### Provided data
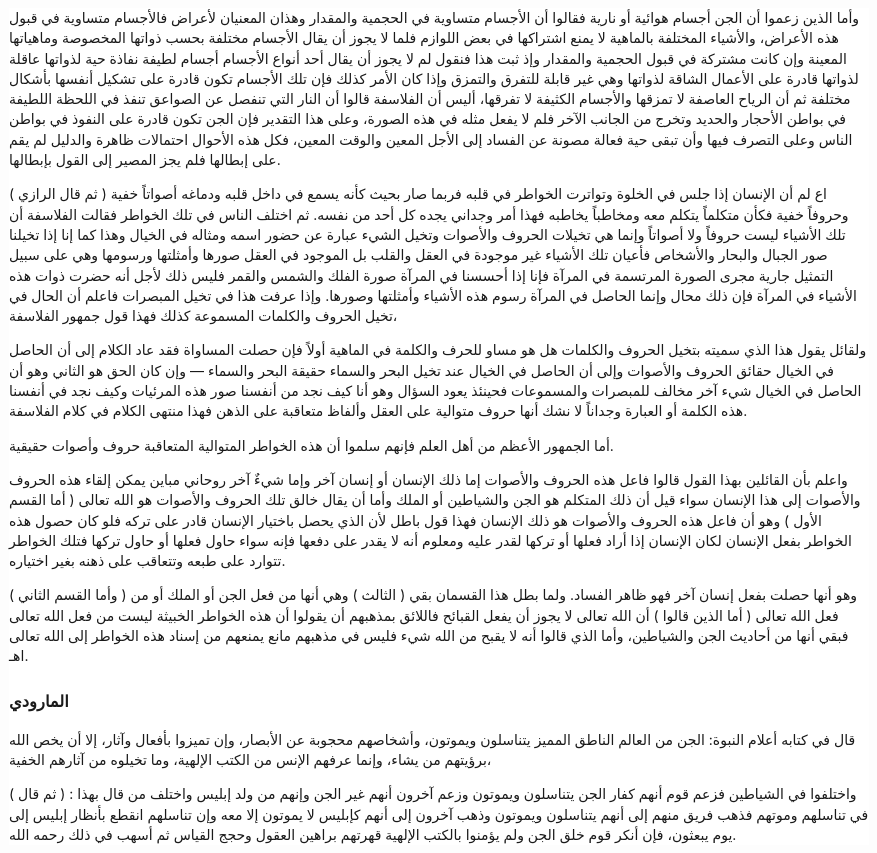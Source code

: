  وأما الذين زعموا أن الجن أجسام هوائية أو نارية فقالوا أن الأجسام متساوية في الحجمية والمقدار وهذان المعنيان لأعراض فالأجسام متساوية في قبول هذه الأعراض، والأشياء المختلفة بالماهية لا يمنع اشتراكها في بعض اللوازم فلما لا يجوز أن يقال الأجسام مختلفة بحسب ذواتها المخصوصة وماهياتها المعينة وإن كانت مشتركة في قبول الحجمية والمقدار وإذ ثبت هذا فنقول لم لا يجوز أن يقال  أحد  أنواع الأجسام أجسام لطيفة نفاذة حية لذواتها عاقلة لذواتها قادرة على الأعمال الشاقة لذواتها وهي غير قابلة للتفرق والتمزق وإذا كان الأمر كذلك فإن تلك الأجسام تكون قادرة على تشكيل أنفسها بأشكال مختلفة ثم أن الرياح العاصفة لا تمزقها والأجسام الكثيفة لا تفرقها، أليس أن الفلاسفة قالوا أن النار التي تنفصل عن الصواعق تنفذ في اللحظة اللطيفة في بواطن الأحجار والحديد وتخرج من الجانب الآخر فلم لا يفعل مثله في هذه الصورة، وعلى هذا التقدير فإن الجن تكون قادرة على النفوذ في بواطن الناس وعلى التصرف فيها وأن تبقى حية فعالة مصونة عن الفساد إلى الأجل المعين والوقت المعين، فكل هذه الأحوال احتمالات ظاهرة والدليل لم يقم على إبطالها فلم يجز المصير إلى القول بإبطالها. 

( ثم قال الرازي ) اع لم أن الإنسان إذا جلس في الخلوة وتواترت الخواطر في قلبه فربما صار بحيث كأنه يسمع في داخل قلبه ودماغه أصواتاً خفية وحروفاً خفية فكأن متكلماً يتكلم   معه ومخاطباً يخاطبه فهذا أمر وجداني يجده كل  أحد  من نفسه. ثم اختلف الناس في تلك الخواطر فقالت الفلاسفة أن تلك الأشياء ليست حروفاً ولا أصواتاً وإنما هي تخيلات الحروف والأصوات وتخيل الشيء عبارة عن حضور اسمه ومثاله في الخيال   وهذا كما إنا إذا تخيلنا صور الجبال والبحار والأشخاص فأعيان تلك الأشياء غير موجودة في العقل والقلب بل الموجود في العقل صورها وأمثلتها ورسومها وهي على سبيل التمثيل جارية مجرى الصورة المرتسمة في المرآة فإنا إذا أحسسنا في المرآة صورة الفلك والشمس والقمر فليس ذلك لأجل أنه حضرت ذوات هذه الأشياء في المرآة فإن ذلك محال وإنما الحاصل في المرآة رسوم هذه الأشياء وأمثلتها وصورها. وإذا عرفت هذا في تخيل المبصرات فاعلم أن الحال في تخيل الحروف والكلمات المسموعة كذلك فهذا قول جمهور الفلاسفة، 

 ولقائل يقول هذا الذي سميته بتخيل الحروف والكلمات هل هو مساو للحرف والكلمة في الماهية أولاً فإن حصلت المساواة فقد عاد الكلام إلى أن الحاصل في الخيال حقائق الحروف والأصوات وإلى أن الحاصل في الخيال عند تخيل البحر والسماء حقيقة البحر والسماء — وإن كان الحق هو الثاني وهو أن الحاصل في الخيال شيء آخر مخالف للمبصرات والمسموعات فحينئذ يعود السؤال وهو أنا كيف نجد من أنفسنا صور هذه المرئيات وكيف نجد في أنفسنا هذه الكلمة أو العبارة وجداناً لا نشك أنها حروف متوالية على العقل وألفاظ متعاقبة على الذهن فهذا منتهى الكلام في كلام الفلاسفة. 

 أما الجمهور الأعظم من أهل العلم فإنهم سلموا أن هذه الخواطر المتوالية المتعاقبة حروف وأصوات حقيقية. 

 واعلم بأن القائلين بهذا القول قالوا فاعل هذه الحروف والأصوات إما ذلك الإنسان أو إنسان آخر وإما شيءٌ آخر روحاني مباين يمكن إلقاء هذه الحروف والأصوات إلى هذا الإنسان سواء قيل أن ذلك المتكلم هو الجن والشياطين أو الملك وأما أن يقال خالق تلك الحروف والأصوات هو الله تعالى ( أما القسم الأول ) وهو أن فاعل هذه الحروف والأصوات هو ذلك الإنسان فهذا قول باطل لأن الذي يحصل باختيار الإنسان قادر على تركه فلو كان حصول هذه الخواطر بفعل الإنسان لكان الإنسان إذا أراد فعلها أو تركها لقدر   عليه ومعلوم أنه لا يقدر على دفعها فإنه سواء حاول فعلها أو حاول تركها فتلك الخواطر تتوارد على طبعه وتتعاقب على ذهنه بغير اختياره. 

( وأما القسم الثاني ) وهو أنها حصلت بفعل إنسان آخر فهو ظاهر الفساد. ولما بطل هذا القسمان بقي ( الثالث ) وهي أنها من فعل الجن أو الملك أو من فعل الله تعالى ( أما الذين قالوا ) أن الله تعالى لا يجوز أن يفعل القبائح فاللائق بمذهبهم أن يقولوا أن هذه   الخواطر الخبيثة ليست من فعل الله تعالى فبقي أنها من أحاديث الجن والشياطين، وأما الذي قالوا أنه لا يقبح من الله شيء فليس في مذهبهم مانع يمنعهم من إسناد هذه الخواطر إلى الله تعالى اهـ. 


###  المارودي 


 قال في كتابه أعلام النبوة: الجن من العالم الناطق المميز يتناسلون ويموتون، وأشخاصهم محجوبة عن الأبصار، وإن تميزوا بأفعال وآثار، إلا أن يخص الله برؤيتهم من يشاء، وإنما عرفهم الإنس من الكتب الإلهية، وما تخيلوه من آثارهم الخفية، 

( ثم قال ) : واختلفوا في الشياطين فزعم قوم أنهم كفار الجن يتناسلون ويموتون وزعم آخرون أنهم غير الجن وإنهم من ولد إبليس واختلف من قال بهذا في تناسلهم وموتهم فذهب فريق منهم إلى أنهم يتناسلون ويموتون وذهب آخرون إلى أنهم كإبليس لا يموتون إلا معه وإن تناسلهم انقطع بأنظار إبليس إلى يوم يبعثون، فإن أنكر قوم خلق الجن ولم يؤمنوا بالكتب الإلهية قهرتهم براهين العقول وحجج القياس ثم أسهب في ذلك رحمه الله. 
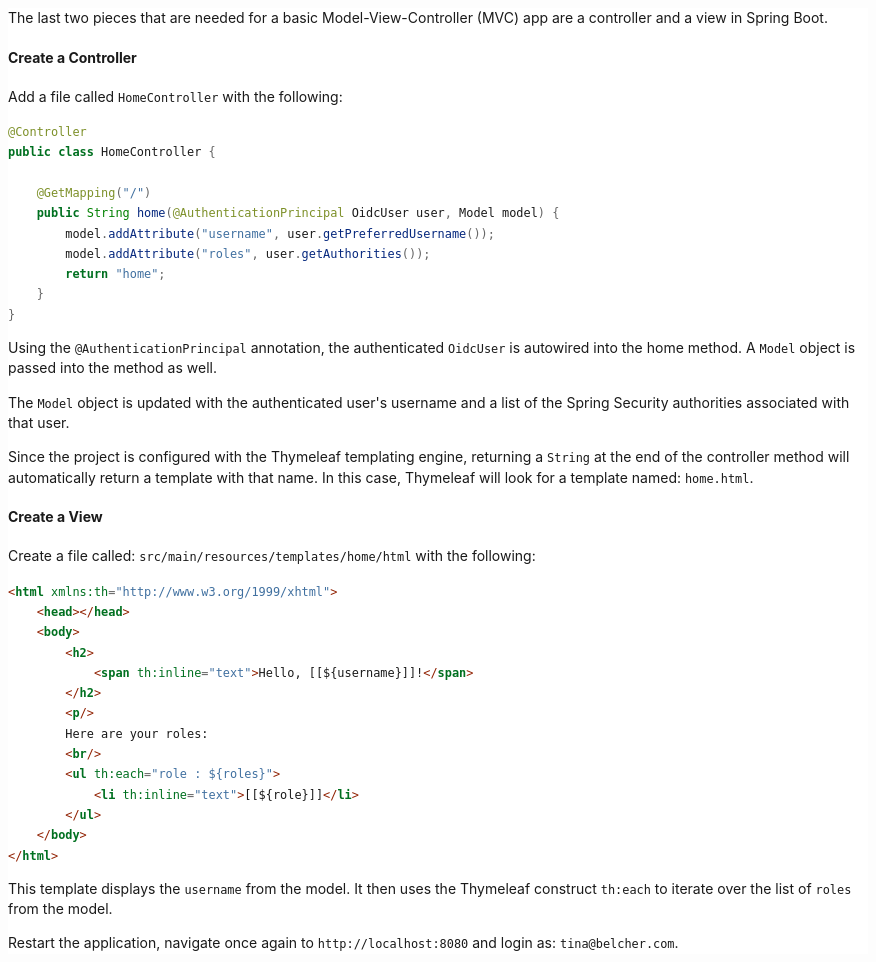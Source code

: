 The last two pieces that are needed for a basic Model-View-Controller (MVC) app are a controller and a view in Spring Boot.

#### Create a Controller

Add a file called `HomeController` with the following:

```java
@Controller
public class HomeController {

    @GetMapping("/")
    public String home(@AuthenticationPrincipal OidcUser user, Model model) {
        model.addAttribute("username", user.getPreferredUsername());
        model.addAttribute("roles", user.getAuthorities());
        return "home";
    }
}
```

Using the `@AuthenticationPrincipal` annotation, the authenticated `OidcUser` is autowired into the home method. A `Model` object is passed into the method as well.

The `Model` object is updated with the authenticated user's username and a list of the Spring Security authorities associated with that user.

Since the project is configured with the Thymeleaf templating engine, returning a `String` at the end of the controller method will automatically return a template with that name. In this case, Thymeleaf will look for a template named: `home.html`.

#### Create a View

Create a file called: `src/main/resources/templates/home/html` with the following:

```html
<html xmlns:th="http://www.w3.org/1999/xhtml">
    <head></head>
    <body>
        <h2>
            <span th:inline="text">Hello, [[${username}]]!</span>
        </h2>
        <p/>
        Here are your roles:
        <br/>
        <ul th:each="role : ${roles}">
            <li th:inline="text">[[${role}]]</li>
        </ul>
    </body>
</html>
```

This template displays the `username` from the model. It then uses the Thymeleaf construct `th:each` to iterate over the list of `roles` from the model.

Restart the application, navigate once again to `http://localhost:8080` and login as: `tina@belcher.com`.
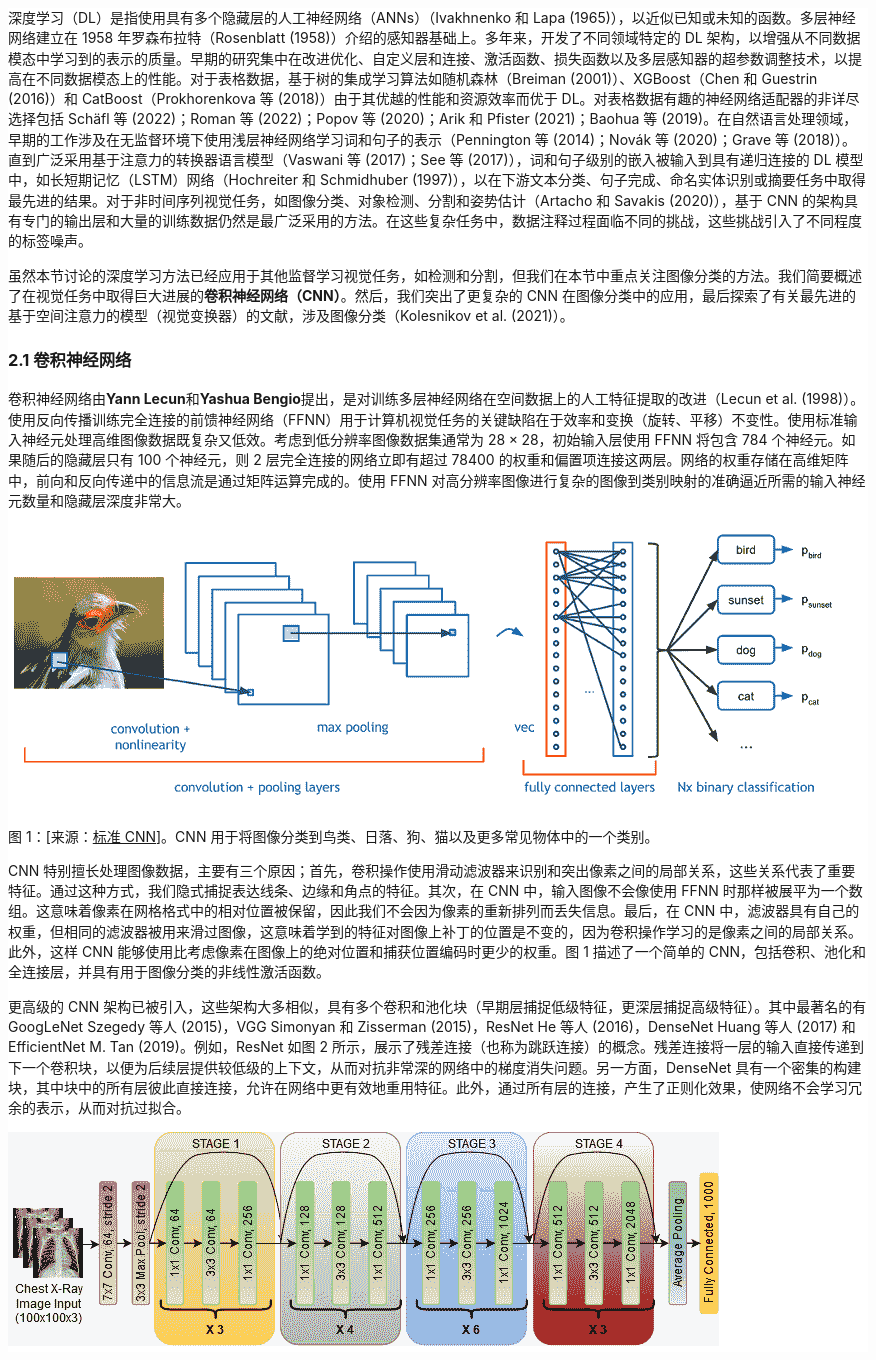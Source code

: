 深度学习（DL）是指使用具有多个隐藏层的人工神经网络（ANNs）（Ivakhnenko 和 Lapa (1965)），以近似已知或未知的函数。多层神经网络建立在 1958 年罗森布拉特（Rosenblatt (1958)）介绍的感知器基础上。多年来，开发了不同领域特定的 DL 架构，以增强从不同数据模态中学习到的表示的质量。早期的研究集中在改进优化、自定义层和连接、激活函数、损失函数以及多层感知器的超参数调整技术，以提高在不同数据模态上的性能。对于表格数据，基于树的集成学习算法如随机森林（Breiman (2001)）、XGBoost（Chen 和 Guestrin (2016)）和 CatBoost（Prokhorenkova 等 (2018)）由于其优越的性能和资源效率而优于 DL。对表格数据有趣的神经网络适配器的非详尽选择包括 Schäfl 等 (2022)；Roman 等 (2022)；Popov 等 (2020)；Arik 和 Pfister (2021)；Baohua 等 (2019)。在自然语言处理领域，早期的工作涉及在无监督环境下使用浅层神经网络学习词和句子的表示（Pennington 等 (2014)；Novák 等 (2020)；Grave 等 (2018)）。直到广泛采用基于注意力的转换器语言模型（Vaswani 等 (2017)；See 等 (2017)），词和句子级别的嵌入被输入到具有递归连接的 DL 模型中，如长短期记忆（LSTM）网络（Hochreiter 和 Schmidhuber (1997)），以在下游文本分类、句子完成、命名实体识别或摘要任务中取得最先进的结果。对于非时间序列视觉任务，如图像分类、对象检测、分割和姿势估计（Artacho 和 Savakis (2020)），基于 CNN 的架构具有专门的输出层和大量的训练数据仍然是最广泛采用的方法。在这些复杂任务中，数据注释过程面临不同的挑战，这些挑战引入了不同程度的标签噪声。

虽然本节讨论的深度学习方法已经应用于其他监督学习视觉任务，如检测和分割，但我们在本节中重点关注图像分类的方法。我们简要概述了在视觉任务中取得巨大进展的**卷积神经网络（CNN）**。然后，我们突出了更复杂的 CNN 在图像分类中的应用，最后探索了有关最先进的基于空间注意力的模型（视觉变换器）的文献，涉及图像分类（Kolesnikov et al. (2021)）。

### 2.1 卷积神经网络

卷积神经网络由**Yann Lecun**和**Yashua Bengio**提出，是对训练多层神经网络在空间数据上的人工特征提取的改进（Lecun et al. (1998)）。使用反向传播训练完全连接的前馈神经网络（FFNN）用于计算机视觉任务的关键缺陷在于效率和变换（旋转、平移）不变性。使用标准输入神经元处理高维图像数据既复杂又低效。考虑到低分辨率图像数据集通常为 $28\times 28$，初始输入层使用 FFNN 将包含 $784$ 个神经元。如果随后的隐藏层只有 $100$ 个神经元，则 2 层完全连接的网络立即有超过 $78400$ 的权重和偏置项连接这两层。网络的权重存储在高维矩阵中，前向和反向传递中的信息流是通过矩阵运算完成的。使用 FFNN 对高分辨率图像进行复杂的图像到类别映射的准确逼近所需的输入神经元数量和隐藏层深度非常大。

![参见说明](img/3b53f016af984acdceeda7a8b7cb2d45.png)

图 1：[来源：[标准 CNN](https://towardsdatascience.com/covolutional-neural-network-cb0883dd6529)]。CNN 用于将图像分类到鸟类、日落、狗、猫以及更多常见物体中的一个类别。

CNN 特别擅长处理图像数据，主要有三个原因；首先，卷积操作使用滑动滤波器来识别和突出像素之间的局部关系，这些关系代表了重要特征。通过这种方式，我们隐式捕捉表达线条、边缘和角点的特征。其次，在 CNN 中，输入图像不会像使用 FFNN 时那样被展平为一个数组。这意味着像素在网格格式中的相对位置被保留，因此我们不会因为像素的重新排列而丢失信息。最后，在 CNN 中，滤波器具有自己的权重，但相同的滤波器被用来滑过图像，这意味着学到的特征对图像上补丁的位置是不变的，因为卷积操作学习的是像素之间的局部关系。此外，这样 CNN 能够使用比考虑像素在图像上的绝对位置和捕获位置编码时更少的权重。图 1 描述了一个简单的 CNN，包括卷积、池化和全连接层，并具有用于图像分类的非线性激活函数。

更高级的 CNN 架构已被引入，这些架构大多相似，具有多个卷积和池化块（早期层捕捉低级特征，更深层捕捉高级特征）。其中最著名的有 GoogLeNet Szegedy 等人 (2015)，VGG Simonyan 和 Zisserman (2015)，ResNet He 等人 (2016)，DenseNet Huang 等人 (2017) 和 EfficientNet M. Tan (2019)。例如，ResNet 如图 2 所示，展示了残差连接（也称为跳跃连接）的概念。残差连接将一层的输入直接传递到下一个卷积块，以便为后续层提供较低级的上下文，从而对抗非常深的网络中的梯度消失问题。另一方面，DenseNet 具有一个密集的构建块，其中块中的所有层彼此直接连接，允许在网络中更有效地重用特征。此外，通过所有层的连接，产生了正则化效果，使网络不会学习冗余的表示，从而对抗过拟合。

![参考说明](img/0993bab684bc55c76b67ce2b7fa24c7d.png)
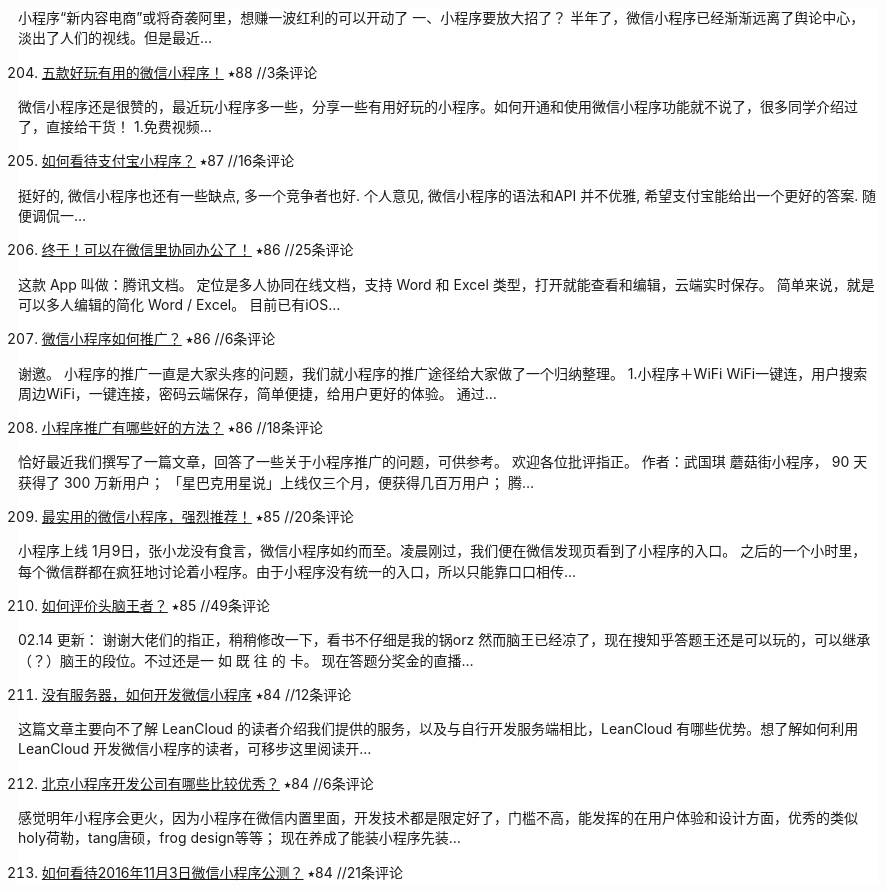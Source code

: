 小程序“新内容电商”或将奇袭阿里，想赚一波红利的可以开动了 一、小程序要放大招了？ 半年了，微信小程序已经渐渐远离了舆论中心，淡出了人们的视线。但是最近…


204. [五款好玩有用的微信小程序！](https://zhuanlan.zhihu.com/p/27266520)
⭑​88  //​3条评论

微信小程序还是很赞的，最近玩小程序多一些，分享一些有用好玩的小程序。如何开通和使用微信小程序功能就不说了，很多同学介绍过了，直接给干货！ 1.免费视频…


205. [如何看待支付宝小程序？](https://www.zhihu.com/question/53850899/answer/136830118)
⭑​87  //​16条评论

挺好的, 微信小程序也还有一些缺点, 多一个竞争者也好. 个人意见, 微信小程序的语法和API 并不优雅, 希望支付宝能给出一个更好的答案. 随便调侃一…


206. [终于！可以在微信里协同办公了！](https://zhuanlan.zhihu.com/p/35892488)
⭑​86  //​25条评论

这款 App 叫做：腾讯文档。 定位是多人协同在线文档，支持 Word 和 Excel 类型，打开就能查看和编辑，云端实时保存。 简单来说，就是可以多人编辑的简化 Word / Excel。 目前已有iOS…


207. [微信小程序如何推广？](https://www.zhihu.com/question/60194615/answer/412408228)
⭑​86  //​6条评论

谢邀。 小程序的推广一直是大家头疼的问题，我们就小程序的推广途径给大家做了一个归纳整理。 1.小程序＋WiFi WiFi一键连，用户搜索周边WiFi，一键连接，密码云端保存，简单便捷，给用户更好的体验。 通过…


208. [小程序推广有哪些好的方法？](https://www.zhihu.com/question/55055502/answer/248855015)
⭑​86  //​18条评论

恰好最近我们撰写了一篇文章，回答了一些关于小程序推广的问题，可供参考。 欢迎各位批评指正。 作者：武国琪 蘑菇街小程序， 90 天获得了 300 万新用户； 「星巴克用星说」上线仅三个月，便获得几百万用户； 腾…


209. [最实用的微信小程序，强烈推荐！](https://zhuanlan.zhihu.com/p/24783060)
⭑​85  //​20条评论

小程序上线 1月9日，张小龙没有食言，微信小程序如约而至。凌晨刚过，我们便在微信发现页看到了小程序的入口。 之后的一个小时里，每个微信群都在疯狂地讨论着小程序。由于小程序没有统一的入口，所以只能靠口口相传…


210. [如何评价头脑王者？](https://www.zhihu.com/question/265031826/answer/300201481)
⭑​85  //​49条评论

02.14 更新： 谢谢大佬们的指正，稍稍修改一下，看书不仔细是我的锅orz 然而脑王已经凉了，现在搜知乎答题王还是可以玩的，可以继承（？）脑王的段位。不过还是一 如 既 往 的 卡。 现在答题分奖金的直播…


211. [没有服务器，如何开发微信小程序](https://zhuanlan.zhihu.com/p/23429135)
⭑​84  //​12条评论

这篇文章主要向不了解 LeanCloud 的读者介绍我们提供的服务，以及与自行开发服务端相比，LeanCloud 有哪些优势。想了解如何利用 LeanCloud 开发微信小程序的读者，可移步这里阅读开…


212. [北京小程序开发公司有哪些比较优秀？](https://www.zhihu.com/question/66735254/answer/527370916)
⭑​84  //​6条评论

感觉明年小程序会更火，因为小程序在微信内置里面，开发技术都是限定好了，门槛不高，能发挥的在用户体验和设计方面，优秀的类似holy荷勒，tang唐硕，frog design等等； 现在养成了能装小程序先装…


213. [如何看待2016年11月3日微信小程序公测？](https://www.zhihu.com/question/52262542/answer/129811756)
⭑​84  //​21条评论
######
§ **Work item**: Nothing should appear in the output except the lines from the one with "211. [没有服务器，如何" through the end of the records above, copied exactly.

§ **Solved exercise**:
211. [没有服务器，如何开发微信小程序](https://zhuanlan.zhihu.com/p/23429135)
⭑​84  //​12条评论

这篇文章主要向不了解 LeanCloud 的读者介绍我们提供的服务，以及与自行开发服务端相比，LeanCloud 有哪些优势。想了解如何利用 LeanCloud 开发微信小程序的读者，可移步这里阅读开…


212. [北京小程序开发公司有哪些比较优秀？](https://www.zhihu.com/question/66735254/answer/527370916)
⭑​84  //​6条评论

感觉明年小程序会更火，因为小程序在微信内置里面，开发技术都是限定好了，门槛不高，能发挥的在用户体验和设计方面，优秀的类似holy荷勒，tang唐硕，frog design等等； 现在养成了能装小程序先装…


213. [如何看待2016年11月3日微信小程序公测？](https://www.zhihu.com/question/52262542/answer/129811756)
⭑​84  //​21条评论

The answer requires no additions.